Or take the company’s weirdly dismissed 3DS: you know, Nintendo’s handheld-slash-console that, just last night, NPD reported “topped overall hardware sales for December 2013 and for 2013 as a whole.” Important sidebars — or in the 3DS’s case, headliner — lost in the admittedly disturbing din of Nintendo’s “third consecutive annual loss” bandwagon.

The other parcel of news you won’t read in these reports is that none of this is, in fact, news: Roughly speaking, we’ve known what Wii U sales have been for months, and we’ve therefore known that Nintendo was going to miss its Wii U sales projections by a country mile for a long, long time. The only entity that seemed blissfully unaware of this fact, like any good company towing its marketing line, was Nintendo.

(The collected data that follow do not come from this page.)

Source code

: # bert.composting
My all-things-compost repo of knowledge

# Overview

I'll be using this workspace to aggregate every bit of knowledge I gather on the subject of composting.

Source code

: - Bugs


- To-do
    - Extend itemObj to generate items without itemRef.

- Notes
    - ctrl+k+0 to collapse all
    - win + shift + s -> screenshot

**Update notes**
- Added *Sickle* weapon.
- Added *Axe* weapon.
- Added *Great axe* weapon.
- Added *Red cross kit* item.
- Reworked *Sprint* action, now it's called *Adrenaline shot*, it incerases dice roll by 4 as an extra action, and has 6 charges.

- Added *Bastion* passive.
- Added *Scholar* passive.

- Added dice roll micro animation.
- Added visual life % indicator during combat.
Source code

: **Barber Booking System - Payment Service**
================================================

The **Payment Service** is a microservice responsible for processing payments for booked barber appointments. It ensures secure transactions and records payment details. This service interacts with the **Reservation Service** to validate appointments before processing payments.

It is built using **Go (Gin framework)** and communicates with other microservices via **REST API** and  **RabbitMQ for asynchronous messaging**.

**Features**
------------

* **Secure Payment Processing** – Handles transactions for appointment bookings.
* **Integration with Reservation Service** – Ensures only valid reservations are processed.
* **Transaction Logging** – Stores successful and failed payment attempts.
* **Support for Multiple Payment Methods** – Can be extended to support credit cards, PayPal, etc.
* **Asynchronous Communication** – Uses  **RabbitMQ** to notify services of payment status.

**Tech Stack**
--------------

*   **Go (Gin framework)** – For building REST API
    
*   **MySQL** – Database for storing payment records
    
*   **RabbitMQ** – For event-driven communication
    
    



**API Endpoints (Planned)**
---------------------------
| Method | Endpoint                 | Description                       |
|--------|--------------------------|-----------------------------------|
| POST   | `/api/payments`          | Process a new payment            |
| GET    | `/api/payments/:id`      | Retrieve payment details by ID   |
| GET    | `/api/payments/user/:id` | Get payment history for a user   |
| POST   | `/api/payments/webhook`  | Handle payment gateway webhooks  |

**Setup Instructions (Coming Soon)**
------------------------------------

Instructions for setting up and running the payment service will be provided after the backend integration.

But yes, as I’ve said before and repeatedly, Nintendo, to quote PBS’s adorable Peg + Cat, has a biiiiggg problem — a compounding problem driven by increasingly accurate public perception that the Wii U is not where you want to live if you’re after most of the things gamers are gaga for these days, from competitive game achievements and gamer scores to progressively sophisticated social networks (live broadcasts, easy-capture brag clips, etc.) to your third-party multi-platform tentpoles.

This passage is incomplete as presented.